**What you have to do:** Write the data out again exactly and in full.

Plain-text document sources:
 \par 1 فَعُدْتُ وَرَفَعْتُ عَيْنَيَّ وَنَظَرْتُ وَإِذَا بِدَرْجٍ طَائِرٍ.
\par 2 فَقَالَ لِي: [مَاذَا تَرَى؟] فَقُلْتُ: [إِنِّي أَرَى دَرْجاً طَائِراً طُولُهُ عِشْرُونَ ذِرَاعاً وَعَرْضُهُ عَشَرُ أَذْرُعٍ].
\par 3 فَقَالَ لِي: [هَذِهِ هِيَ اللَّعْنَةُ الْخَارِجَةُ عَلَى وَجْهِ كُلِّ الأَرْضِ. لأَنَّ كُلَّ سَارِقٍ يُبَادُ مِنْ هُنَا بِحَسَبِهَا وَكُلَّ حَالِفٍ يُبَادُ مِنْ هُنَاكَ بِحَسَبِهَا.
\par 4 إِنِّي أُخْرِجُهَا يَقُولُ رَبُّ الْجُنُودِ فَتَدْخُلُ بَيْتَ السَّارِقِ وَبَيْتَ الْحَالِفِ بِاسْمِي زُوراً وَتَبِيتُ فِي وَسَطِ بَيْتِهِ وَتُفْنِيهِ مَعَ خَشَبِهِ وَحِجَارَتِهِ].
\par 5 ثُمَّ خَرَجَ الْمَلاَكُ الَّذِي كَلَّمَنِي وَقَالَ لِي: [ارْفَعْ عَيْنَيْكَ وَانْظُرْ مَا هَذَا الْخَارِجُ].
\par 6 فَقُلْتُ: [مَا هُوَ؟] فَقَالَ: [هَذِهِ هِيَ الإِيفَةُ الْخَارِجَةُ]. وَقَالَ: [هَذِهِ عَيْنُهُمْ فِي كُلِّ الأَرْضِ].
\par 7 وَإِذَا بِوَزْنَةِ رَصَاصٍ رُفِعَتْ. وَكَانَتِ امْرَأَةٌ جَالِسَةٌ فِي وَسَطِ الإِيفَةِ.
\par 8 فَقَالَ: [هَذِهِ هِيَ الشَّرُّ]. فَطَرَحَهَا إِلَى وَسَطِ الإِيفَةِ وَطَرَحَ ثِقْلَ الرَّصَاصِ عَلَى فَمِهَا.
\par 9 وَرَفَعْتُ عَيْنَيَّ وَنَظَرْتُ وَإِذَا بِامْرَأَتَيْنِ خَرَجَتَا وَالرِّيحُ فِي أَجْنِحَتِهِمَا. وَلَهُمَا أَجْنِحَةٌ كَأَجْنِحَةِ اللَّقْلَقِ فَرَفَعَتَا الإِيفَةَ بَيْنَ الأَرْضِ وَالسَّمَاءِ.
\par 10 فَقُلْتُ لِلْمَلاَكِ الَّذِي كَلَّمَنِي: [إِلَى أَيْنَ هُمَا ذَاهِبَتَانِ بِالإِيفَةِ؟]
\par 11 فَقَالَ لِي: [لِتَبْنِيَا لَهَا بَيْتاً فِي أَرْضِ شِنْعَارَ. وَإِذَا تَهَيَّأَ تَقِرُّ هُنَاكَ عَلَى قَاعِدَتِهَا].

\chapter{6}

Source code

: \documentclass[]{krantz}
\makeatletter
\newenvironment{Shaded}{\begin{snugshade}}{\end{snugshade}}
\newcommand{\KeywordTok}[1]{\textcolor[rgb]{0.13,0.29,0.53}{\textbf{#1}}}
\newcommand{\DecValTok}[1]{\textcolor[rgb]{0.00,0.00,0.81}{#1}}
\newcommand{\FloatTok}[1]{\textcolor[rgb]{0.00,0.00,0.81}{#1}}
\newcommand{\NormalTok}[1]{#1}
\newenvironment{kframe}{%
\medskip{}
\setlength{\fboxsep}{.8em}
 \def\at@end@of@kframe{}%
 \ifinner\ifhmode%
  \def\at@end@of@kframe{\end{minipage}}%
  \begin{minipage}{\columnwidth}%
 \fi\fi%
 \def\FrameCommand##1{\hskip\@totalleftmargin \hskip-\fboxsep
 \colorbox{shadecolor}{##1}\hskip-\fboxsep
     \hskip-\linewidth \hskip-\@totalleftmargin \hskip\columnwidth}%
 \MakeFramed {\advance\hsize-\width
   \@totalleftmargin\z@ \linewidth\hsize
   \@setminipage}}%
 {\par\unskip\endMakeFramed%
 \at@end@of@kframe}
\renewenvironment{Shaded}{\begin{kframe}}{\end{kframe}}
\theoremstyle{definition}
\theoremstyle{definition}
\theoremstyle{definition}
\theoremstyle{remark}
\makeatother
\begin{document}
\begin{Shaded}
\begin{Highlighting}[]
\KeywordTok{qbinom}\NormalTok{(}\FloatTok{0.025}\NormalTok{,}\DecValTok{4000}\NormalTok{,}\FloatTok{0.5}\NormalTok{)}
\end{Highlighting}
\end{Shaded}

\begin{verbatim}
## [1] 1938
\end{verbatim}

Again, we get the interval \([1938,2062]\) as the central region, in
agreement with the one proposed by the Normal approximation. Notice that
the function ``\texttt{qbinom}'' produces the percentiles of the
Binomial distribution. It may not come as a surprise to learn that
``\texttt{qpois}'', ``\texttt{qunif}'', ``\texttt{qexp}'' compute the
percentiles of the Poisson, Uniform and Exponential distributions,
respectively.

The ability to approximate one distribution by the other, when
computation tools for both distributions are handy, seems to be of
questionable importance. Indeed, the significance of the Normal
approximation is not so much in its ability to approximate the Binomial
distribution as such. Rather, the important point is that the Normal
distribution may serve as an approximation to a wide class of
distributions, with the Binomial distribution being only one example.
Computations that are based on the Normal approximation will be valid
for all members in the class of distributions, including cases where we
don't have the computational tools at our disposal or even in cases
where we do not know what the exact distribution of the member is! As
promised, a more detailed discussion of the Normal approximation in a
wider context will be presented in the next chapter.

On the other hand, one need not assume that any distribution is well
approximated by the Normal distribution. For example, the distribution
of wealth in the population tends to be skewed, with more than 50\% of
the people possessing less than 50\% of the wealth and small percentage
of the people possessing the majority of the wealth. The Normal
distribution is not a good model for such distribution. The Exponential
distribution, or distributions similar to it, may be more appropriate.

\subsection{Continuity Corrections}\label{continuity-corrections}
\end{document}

**Task response:**
 \par 1 فَعُدْتُ وَرَفَعْتُ عَيْنَيَّ وَنَظَرْتُ وَإِذَا بِدَرْجٍ طَائِرٍ.
\par 2 فَقَالَ لِي: [مَاذَا تَرَى؟] فَقُلْتُ: [إِنِّي أَرَى دَرْجاً طَائِراً طُولُهُ عِشْرُونَ ذِرَاعاً وَعَرْضُهُ عَشَرُ أَذْرُعٍ].
\par 3 فَقَالَ لِي: [هَذِهِ هِيَ اللَّعْنَةُ الْخَارِجَةُ عَلَى وَجْهِ كُلِّ الأَرْضِ. لأَنَّ كُلَّ سَارِقٍ يُبَادُ مِنْ هُنَا بِحَسَبِهَا وَكُلَّ حَالِفٍ يُبَادُ مِنْ هُنَاكَ بِحَسَبِهَا.
\par 4 إِنِّي أُخْرِجُهَا يَقُولُ رَبُّ الْجُنُودِ فَتَدْخُلُ بَيْتَ السَّارِقِ وَبَيْتَ الْحَالِفِ بِاسْمِي زُوراً وَتَبِيتُ فِي وَسَطِ بَيْتِهِ وَتُفْنِيهِ مَعَ خَشَبِهِ وَحِجَارَتِهِ].
\par 5 ثُمَّ خَرَجَ الْمَلاَكُ الَّذِي كَلَّمَنِي وَقَالَ لِي: [ارْفَعْ عَيْنَيْكَ وَانْظُرْ مَا هَذَا الْخَارِجُ].
\par 6 فَقُلْتُ: [مَا هُوَ؟] فَقَالَ: [هَذِهِ هِيَ الإِيفَةُ الْخَارِجَةُ]. وَقَالَ: [هَذِهِ عَيْنُهُمْ فِي كُلِّ الأَرْضِ].
\par 7 وَإِذَا بِوَزْنَةِ رَصَاصٍ رُفِعَتْ. وَكَانَتِ امْرَأَةٌ جَالِسَةٌ فِي وَسَطِ الإِيفَةِ.
\par 8 فَقَالَ: [هَذِهِ هِيَ الشَّرُّ]. فَطَرَحَهَا إِلَى وَسَطِ الإِيفَةِ وَطَرَحَ ثِقْلَ الرَّصَاصِ عَلَى فَمِهَا.
\par 9 وَرَفَعْتُ عَيْنَيَّ وَنَظَرْتُ وَإِذَا بِامْرَأَتَيْنِ خَرَجَتَا وَالرِّيحُ فِي أَجْنِحَتِهِمَا. وَلَهُمَا أَجْنِحَةٌ كَأَجْنِحَةِ اللَّقْلَقِ فَرَفَعَتَا الإِيفَةَ بَيْنَ الأَرْضِ وَالسَّمَاءِ.
\par 10 فَقُلْتُ لِلْمَلاَكِ الَّذِي كَلَّمَنِي: [إِلَى أَيْنَ هُمَا ذَاهِبَتَانِ بِالإِيفَةِ؟]
\par 11 فَقَالَ لِي: [لِتَبْنِيَا لَهَا بَيْتاً فِي أَرْضِ شِنْعَارَ. وَإِذَا تَهَيَّأَ تَقِرُّ هُنَاكَ عَلَى قَاعِدَتِهَا].

\chapter{6}

Source code

: \documentclass[]{krantz}
\makeatletter
\newenvironment{Shaded}{\begin{snugshade}}{\end{snugshade}}
\newcommand{\KeywordTok}[1]{\textcolor[rgb]{0.13,0.29,0.53}{\textbf{#1}}}
\newcommand{\DecValTok}[1]{\textcolor[rgb]{0.00,0.00,0.81}{#1}}
\newcommand{\FloatTok}[1]{\textcolor[rgb]{0.00,0.00,0.81}{#1}}
\newcommand{\NormalTok}[1]{#1}
\newenvironment{kframe}{%
\medskip{}
\setlength{\fboxsep}{.8em}
 \def\at@end@of@kframe{}%
 \ifinner\ifhmode%
  \def\at@end@of@kframe{\end{minipage}}%
  \begin{minipage}{\columnwidth}%
 \fi\fi%
 \def\FrameCommand##1{\hskip\@totalleftmargin \hskip-\fboxsep
 \colorbox{shadecolor}{##1}\hskip-\fboxsep
     \hskip-\linewidth \hskip-\@totalleftmargin \hskip\columnwidth}%
 \MakeFramed {\advance\hsize-\width
   \@totalleftmargin\z@ \linewidth\hsize
   \@setminipage}}%
 {\par\unskip\endMakeFramed%
 \at@end@of@kframe}
\renewenvironment{Shaded}{\begin{kframe}}{\end{kframe}}
\theoremstyle{definition}
\theoremstyle{definition}
\theoremstyle{definition}
\theoremstyle{remark}
\makeatother
\begin{document}
\begin{Shaded}
\begin{Highlighting}[]
\KeywordTok{qbinom}\NormalTok{(}\FloatTok{0.025}\NormalTok{,}\DecValTok{4000}\NormalTok{,}\FloatTok{0.5}\NormalTok{)}
\end{Highlighting}
\end{Shaded}

\begin{verbatim}
## [1] 1938
\end{verbatim}

Again, we get the interval \([1938,2062]\) as the central region, in
agreement with the one proposed by the Normal approximation. Notice that
the function ``\texttt{qbinom}'' produces the percentiles of the
Binomial distribution. It may not come as a surprise to learn that
``\texttt{qpois}'', ``\texttt{qunif}'', ``\texttt{qexp}'' compute the
percentiles of the Poisson, Uniform and Exponential distributions,
respectively.

The ability to approximate one distribution by the other, when
computation tools for both distributions are handy, seems to be of
questionable importance. Indeed, the significance of the Normal
approximation is not so much in its ability to approximate the Binomial
distribution as such. Rather, the important point is that the Normal
distribution may serve as an approximation to a wide class of
distributions, with the Binomial distribution being only one example.
Computations that are based on the Normal approximation will be valid
for all members in the class of distributions, including cases where we
don't have the computational tools at our disposal or even in cases
where we do not know what the exact distribution of the member is! As
promised, a more detailed discussion of the Normal approximation in a
wider context will be presented in the next chapter.

On the other hand, one need not assume that any distribution is well
approximated by the Normal distribution. For example, the distribution
of wealth in the population tends to be skewed, with more than 50\% of
the people possessing less than 50\% of the wealth and small percentage
of the people possessing the majority of the wealth. The Normal
distribution is not a good model for such distribution. The Exponential
distribution, or distributions similar to it, may be more appropriate.

\subsection{Continuity Corrections}\label{continuity-corrections}
\end{document}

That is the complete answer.